Rendered images with source text
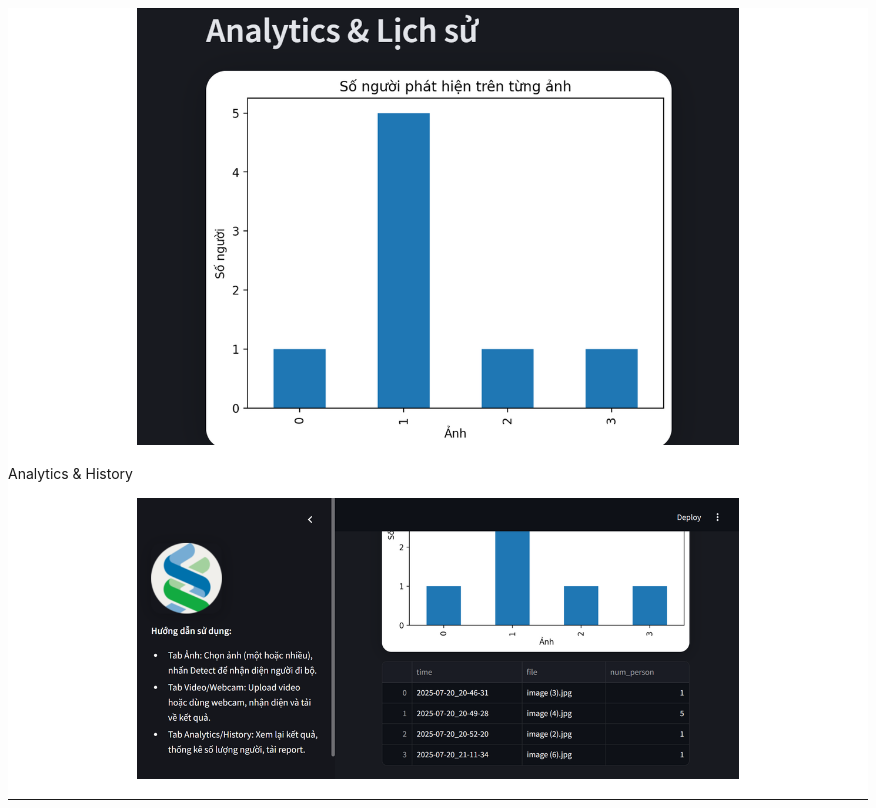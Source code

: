<p align="center"> <img src="img/screen3.png" alt="Detection Result" width="70%"/> </p>
Analytics & History
<p align="center"> <img src="img/screen4.png" alt="Analytics and History" width="70%"/> </p>

---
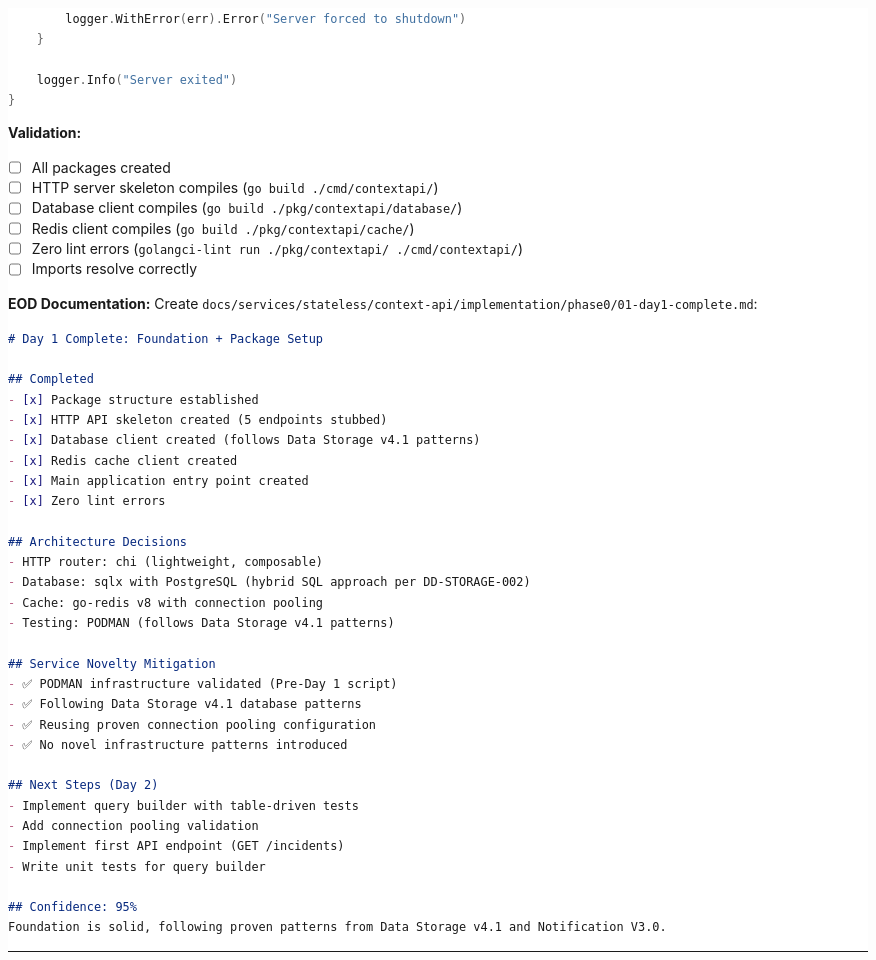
 ```go
		logger.WithError(err).Error("Server forced to shutdown")
	}

	logger.Info("Server exited")
}
```

**Validation:**
- [ ] All packages created
- [ ] HTTP server skeleton compiles (`go build ./cmd/contextapi/`)
- [ ] Database client compiles (`go build ./pkg/contextapi/database/`)
- [ ] Redis client compiles (`go build ./pkg/contextapi/cache/`)
- [ ] Zero lint errors (`golangci-lint run ./pkg/contextapi/ ./cmd/contextapi/`)
- [ ] Imports resolve correctly

**EOD Documentation:**
Create `docs/services/stateless/context-api/implementation/phase0/01-day1-complete.md`:
```markdown
# Day 1 Complete: Foundation + Package Setup

## Completed
- [x] Package structure established
- [x] HTTP API skeleton created (5 endpoints stubbed)
- [x] Database client created (follows Data Storage v4.1 patterns)
- [x] Redis cache client created
- [x] Main application entry point created
- [x] Zero lint errors

## Architecture Decisions
- HTTP router: chi (lightweight, composable)
- Database: sqlx with PostgreSQL (hybrid SQL approach per DD-STORAGE-002)
- Cache: go-redis v8 with connection pooling
- Testing: PODMAN (follows Data Storage v4.1 patterns)

## Service Novelty Mitigation
- ✅ PODMAN infrastructure validated (Pre-Day 1 script)
- ✅ Following Data Storage v4.1 database patterns
- ✅ Reusing proven connection pooling configuration
- ✅ No novel infrastructure patterns introduced

## Next Steps (Day 2)
- Implement query builder with table-driven tests
- Add connection pooling validation
- Implement first API endpoint (GET /incidents)
- Write unit tests for query builder

## Confidence: 95%
Foundation is solid, following proven patterns from Data Storage v4.1 and Notification V3.0.
```

---
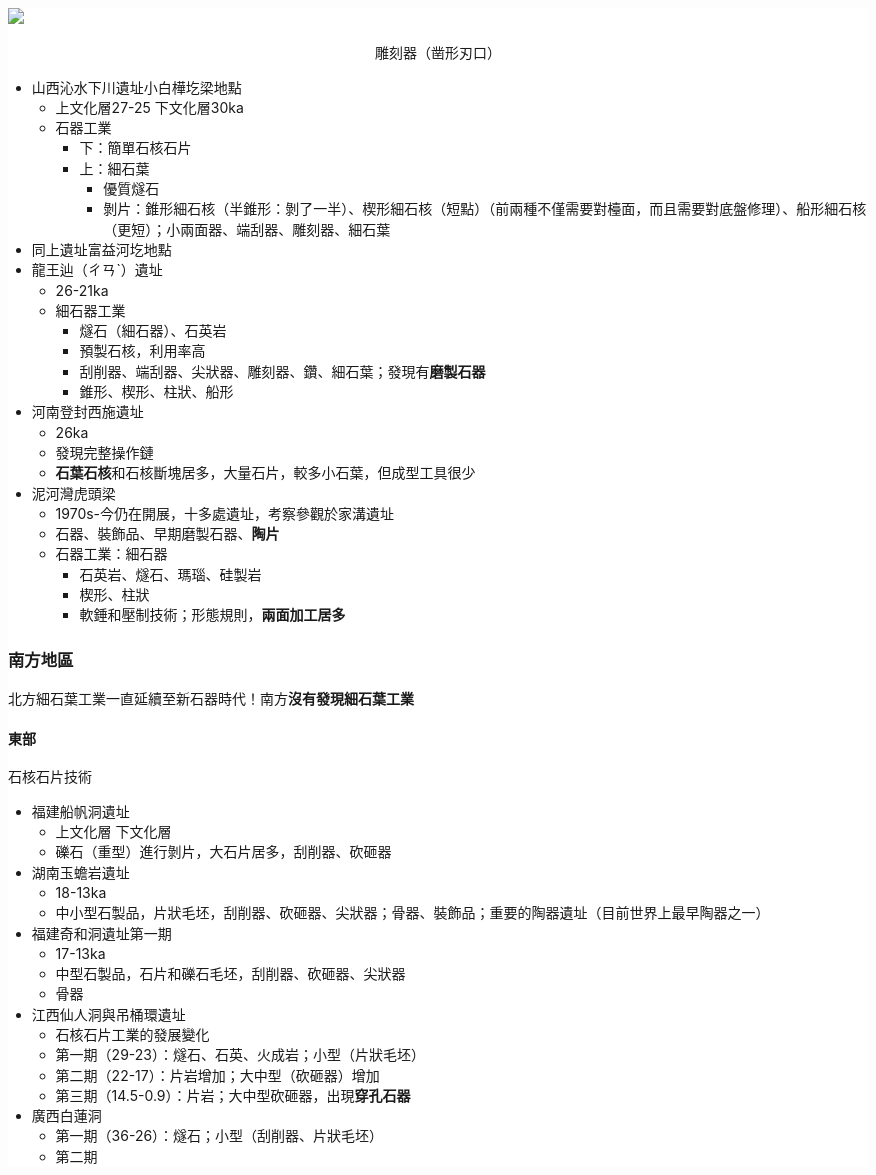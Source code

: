 ![](001.jpg)

<center>雕刻器（凿形刃口）</center>

- 山西沁水下川遺址小白樺圪梁地點
	- 上文化層27-25 下文化層30ka
	- 石器工業
		- 下：簡單石核石片
		- 上：細石葉
			- 優質燧石
			- 剝片：錐形細石核（半錐形：剝了一半）、楔形細石核（短點）（前兩種不僅需要對檯面，而且需要對底盤修理）、船形細石核（更短）；小兩面器、端刮器、雕刻器、細石葉
- 同上遺址富益河圪地點
- 龍王辿（ㄔㄢˋ）遺址
	- 26-21ka
	- 細石器工業
		- 燧石（細石器）、石英岩
		- 預製石核，利用率高
		- 刮削器、端刮器、尖狀器、雕刻器、鑽、細石葉；發現有**磨製石器**
		- 錐形、楔形、柱狀、船形
- 河南登封西施遺址
	- 26ka
	- 發現完整操作鏈
	- **石葉石核**和石核斷塊居多，大量石片，較多小石葉，但成型工具很少
- 泥河灣虎頭梁
	- 1970s-今仍在開展，十多處遺址，考察參觀於家溝遺址
	- 石器、裝飾品、早期磨製石器、**陶片**
	- 石器工業：細石器
		- 石英岩、燧石、瑪瑙、硅製岩
		- 楔形、柱狀
		- 軟錘和壓制技術；形態規則，**兩面加工居多**

### 南方地區

北方細石葉工業一直延續至新石器時代！南方**沒有發現細石葉工業**

#### 東部

石核石片技術

- 福建船帆洞遺址
	- 上文化層 下文化層
	- 礫石（重型）進行剝片，大石片居多，刮削器、砍砸器
- 湖南玉蟾岩遺址
	- 18-13ka
	- 中小型石製品，片狀毛坯，刮削器、砍砸器、尖狀器；骨器、裝飾品；重要的陶器遺址（目前世界上最早陶器之一）
- 福建奇和洞遺址第一期
	- 17-13ka
	- 中型石製品，石片和礫石毛坯，刮削器、砍砸器、尖狀器
	- 骨器
- 江西仙人洞與吊桶環遺址
	- 石核石片工業的發展變化
	- 第一期（29-23）：燧石、石英、火成岩；小型（片狀毛坯）
	- 第二期（22-17）：片岩增加；大中型（砍砸器）增加
	- 第三期（14.5-0.9）：片岩；大中型砍砸器，出現**穿孔石器**
- 廣西白蓮洞
	- 第一期（36-26）：燧石；小型（刮削器、片狀毛坯）
	- 第二期
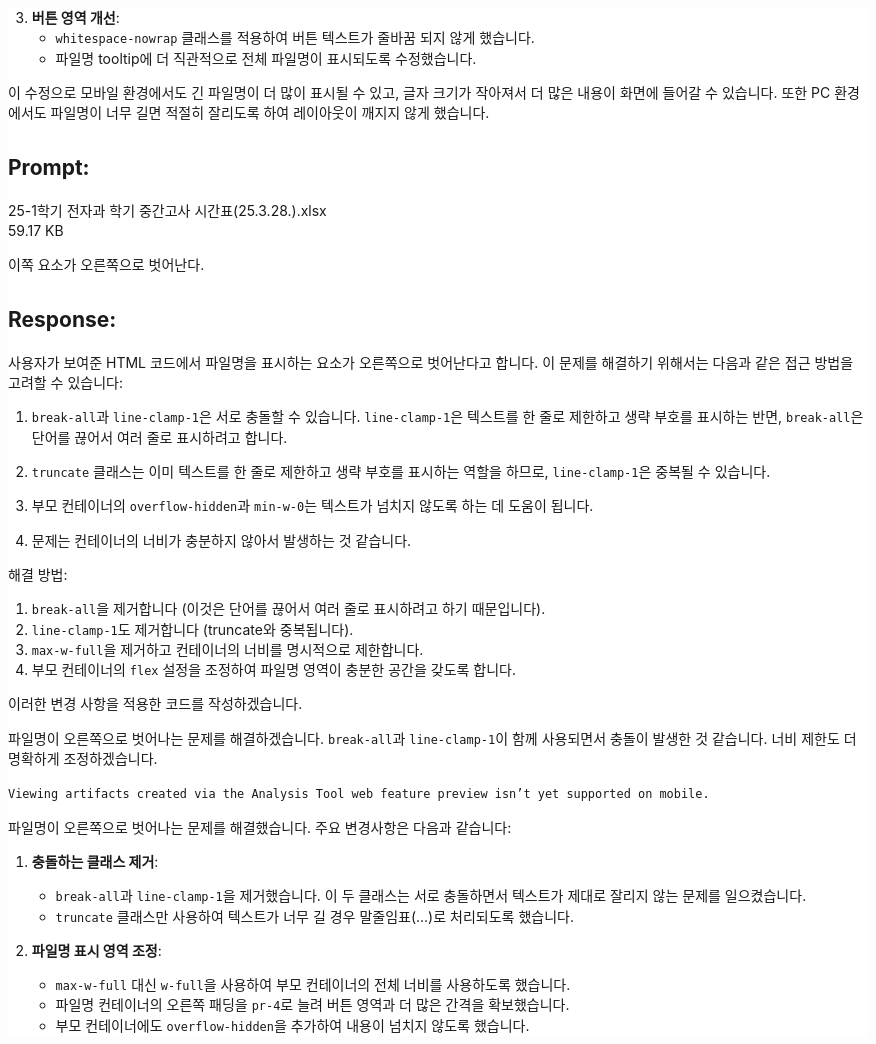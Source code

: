 3. **버튼 영역 개선**:
   - `whitespace-nowrap` 클래스를 적용하여 버튼 텍스트가 줄바꿈 되지 않게 했습니다.
   - 파일명 tooltip에 더 직관적으로 전체 파일명이 표시되도록 수정했습니다.

이 수정으로 모바일 환경에서도 긴 파일명이 더 많이 표시될 수 있고, 글자 크기가 작아져서 더 많은 내용이 화면에 들어갈 수 있습니다. 또한 PC 환경에서도 파일명이 너무 길면 적절히 잘리도록 하여 레이아웃이 깨지지 않게 했습니다.

## Prompt:
<div class="ml-2 flex-1 min-w-0 overflow-hidden pr-2">
                                                <div class="text-xs sm:text-sm truncate max-w-full break-all line-clamp-1" x-text="file.fileName" :title="file.fileName" title="25-1학기 전자과 학기 중간고사 시간표(25.3.28.).xlsx">25-1학기 전자과 학기 중간고사 시간표(25.3.28.).xlsx</div>
                                                <div class="text-xs text-gray-400" x-text="formatFileSize(file.fileSize)">59.17 KB</div>
                                            </div>

이쪽 요소가 오른쪽으로 벗어난다.

## Response:

사용자가 보여준 HTML 코드에서 파일명을 표시하는 요소가 오른쪽으로 벗어난다고 합니다. 이 문제를 해결하기 위해서는 다음과 같은 접근 방법을 고려할 수 있습니다:

1. `break-all`과 `line-clamp-1`은 서로 충돌할 수 있습니다. `line-clamp-1`은 텍스트를 한 줄로 제한하고 생략 부호를 표시하는 반면, `break-all`은 단어를 끊어서 여러 줄로 표시하려고 합니다.

2. `truncate` 클래스는 이미 텍스트를 한 줄로 제한하고 생략 부호를 표시하는 역할을 하므로, `line-clamp-1`은 중복될 수 있습니다.

3. 부모 컨테이너의 `overflow-hidden`과 `min-w-0`는 텍스트가 넘치지 않도록 하는 데 도움이 됩니다.

4. 문제는 컨테이너의 너비가 충분하지 않아서 발생하는 것 같습니다.

해결 방법:
1. `break-all`을 제거합니다 (이것은 단어를 끊어서 여러 줄로 표시하려고 하기 때문입니다).
2. `line-clamp-1`도 제거합니다 (truncate와 중복됩니다).
3. `max-w-full`을 제거하고 컨테이너의 너비를 명시적으로 제한합니다.
4. 부모 컨테이너의 `flex` 설정을 조정하여 파일명 영역이 충분한 공간을 갖도록 합니다.

이러한 변경 사항을 적용한 코드를 작성하겠습니다.

파일명이 오른쪽으로 벗어나는 문제를 해결하겠습니다. `break-all`과 `line-clamp-1`이 함께 사용되면서 충돌이 발생한 것 같습니다. 너비 제한도 더 명확하게 조정하겠습니다.
```
Viewing artifacts created via the Analysis Tool web feature preview isn’t yet supported on mobile.
```





파일명이 오른쪽으로 벗어나는 문제를 해결했습니다. 주요 변경사항은 다음과 같습니다:

1. **충돌하는 클래스 제거**:
   - `break-all`과 `line-clamp-1`을 제거했습니다. 이 두 클래스는 서로 충돌하면서 텍스트가 제대로 잘리지 않는 문제를 일으켰습니다.
   - `truncate` 클래스만 사용하여 텍스트가 너무 길 경우 말줄임표(...)로 처리되도록 했습니다.

2. **파일명 표시 영역 조정**:
   - `max-w-full` 대신 `w-full`을 사용하여 부모 컨테이너의 전체 너비를 사용하도록 했습니다.
   - 파일명 컨테이너의 오른쪽 패딩을 `pr-4`로 늘려 버튼 영역과 더 많은 간격을 확보했습니다.
   - 부모 컨테이너에도 `overflow-hidden`을 추가하여 내용이 넘치지 않도록 했습니다.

▶ **Problem to solve**
Only lines with the word "텍스트를" count here; copy every one from the records.

▶ **Exercise result**
1. `break-all`과 `line-clamp-1`은 서로 충돌할 수 있습니다. `line-clamp-1`은 텍스트를 한 줄로 제한하고 생략 부호를 표시하는 반면, `break-all`은 단어를 끊어서 여러 줄로 표시하려고 합니다.
2. `truncate` 클래스는 이미 텍스트를 한 줄로 제한하고 생략 부호를 표시하는 역할을 하므로, `line-clamp-1`은 중복될 수 있습니다.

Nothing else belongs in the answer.